Trainwreck: Juan Maclean
As the Discogs page for “Juan Maclean” makes patently clear, there is the man Juan […]
Trainwreck: Juan Maclean
As the Discogs page for “Juan Maclean” makes patently clear, there is the man Juan […]
As the Discogs page for “Juan Maclean” makes patently clear, there is the man Juan Maclean (born John Maclean), and then there is his band, The Juan Maclean. The project fuses robotic synth-pop with well-honed, genre-neutral dancefloor instincts, and has been marked by a host of collaborators. The most prominent of those is vocalist and keyboardist Nancy Whang, who anchors The Juan Maclean’s latest hooky single and nineteenth release for DFA, “You Are My Destiny.” This edition of Trainwreck finds Maclean out on his own, however. And though there is probably no great moral to this story, it does prove that the artist will go to violent lengths to ensure a quality party—even if it means paradoxically wrecking said party in the process.
Tim Sweeney and I were DJing together at a club in Atlanta, Georgia. It was one of those situations where it was a live venue, so the turntables were set up on the stage. We were both playing vinyl, and a guy in the audience [who was] really drunk, apparently, picked up a microphone stand that was lying around and started banging the table that the turntables were on with it. And in the middle of my mixing two records—I was in the middle of a mix—he actually made the record skip, so it just totally trainwrecked and destroyed the whole thing. I remember looking up, getting really mad, and yelling at him. And when I yelled at him, he laughed at me, and that’s when I was totally sent out of control, basically. Tim was standing there with me. I remember taking my headphones off and leaving the records playing totally out of sync at the same time—it just sounded terrible—and marching off the stage to go find the guy. When I got to the side of the stage, a kid came running up to me and said something like, “I know where that guy is, I’ll take you to him. He’s been fucking with people all night.”
And that’s when I really, in my head, was like, “Okay, that’s all the justification I need to go do whatever I’m gonna go do right now.” The kid took me to this guy. And I don’t know how much detail I need to go into, but I basically provoked him into a fight. He went down to the floor pretty quickly, but when he was down on the floor he reached up and grabbed my shirt—I think I was still hitting him at this point—and he ripped my shirt right off my back. This was like a full-on fight. I remember hearing girls just screaming and a big frenzy going on around us. At some point, the bouncers came over and separated us, and they actually threw him out. When it was all over, I was left standing there with no shirt on.

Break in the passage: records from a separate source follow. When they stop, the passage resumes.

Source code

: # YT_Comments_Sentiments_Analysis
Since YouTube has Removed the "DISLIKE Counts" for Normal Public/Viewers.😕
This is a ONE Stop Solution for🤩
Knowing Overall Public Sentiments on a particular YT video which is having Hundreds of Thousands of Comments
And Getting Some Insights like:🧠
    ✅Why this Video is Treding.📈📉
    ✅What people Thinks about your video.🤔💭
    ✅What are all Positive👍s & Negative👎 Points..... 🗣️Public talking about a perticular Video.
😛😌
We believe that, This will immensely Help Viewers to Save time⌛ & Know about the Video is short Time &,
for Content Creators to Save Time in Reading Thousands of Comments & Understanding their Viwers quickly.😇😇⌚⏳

Basically, all that was left in the club were like 50 guys—I just remember there were no girls left at all. I remember thinking to myself, “I have to finish playing because I need to get paid.” I still [had] an hour left in my set, so I walked back up to the stage with no shirt on. I [was] being taunted by a bunch of guys out there. I definitely started playing much angrier, playing some Nitzer Ebb record, I can’t remember which song it was, and a bunch of techno. No one was dancing. It was just all these guys with their arms folded, and once in awhile, someone would be like, “Why don’t you come down here and fight me?!” It was me, Tim, [former The Juan Maclean drummer] Jerry Fuchs, and I think Tim’s cousin, who was in the Marines or some branch of the armed forces. In order to get out of there, I remember him [having] a whole strategy using words like “flanking”—like, “We’ll flank you when we walk out.” We really thought we were going to go outside and get in a big fight or something, but the police were out there and we got away. But then the next day it was [reported] on Pitchfork, and it was really embarrassing. XLR8R ran some headline that was like, “Juan Maclean Beats Down Drunken Fan.” (Ed. note: It was actually “Juan Maclean Decks Drunken Fan Onstage.”) My mother called me, and she was really upset. DFA—someone from the label was really upset. The only one who wasn’t upset was [label co-owner] James Murphy, who thought it was awesome. He was like, “We need to have more fighting in DJing.”